Petals measurements are bi-normally distributed and might make clustering using this feature as a discriminator

4.1 Multivariate analysis

There is no confounding evidence of clusters forming based on univariate properties for any of the species. We will now explore multivariate interactions and the possibility of natural clusters forming. We would like the null hypothesis that “it is not possible to cluster all three iris species based on the Length and Width of Sepal and Petals”

4.1.1 Pairwise comparison

Sometimes variables measuring properties of the same entity have positive/negative re-enforcing effects, especially for biochemical systems like genetic phenotypical measurements. In our case Sepal and Petal properties might be genetically linked or depedent on each other in different species. Sepal measurements are seem like weak predictors of species, and will to cluster all three species. Petal measurements have a potential, but not strongly enough in pairwise relationships.

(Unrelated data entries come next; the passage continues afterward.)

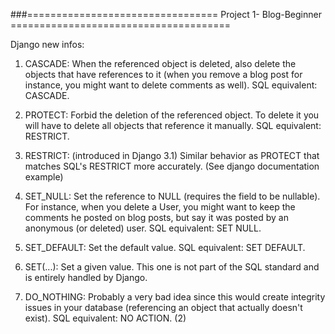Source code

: ###================================= Project 1- Blog-Beginner ======================================

Django new infos:

1. CASCADE: When the referenced object is deleted, also delete the objects that have references to it (when you remove a blog post for instance, you might want to delete comments as well). SQL equivalent: CASCADE.

2. PROTECT: Forbid the deletion of the referenced object. To delete it you will have to delete all objects that reference it manually. SQL equivalent: RESTRICT.

3. RESTRICT: (introduced in Django 3.1) Similar behavior as PROTECT that matches SQL's RESTRICT more accurately. (See django documentation example)

4. SET_NULL: Set the reference to NULL (requires the field to be nullable). For instance, when you delete a User, you might want to keep the comments he posted on blog posts, but say it was posted by an anonymous (or deleted) user. SQL equivalent: SET NULL.

5. SET_DEFAULT: Set the default value. SQL equivalent: SET DEFAULT.

6. SET(...): Set a given value. This one is not part of the SQL standard and is entirely handled by Django.

7. DO_NOTHING: Probably a very bad idea since this would create integrity issues in your database (referencing an object that       actually doesn't exist). SQL equivalent: NO ACTION. (2)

sns.jointplot(data=iris,x='SepalLength',y='SepalWidth',kind='kde',color="Purple")
sns.jointplot(data=iris,x='PetalLength',y='PetalWidth',kind='kde')
plt.savefig("kde.png")
plt.show()

4.1.2 Scatterplot

We would like to test Sepal measurements against the species to see how much each species differs from the rest, and if skewness and kurtosis influencing natural formation of clusters. Species setosa has above average SepalWidth, but below average SepalLength, while versicolor is the exact opposite. Virginica has relatively above average SepalLength and SepalWidth.Sepal properties seem to have no generalisable species specific patterns. For example, just by looking at Species setosa and versicolor, one might be tempted to think that species with wider sepals have shorter sepals as well, but that is not the case for virginica. Prior knowledge of the genetics for these species confirms that

list_sepals = ("PetalWidth","PetalLength")
sepals = iris.copy()
for s in list_sepals:
  sepals[f'Above average: {s}'] = sepals[s] > sepals[s].mean()
  sns.stripplot(data=sepals,x='species',y=s,hue=f'Above average: {s}',jitter=True)
  print(f"Kurtosis:{round(sepals[s].apply('kurtosis'),2)}")
  plt.savefig("aboveavg_scatter.png")
  plt.show()
Kurtosis:-1.34

Kurtosis:-1.4

4.1.3 Pairgrid

Sepal length and sepal width seem to be useful as predictors for only 2 species, but not the third, as seen with all other variables.

g = sns.PairGrid(iris)
g.map_diag(sns.kdeplot, shade=True)
g.map_offdiag(sns.kdeplot, cmap="Blues_r", n_levels=5)
plt.show()

4.1.4 Scatter matrix plot

A closer look at individual data points shows that at least one pair of features are discrimatory, but there is no evidence that two features will be sufficient to cluster the three species, some feature engineering might be needed. This will be investigated further in the visualisation below.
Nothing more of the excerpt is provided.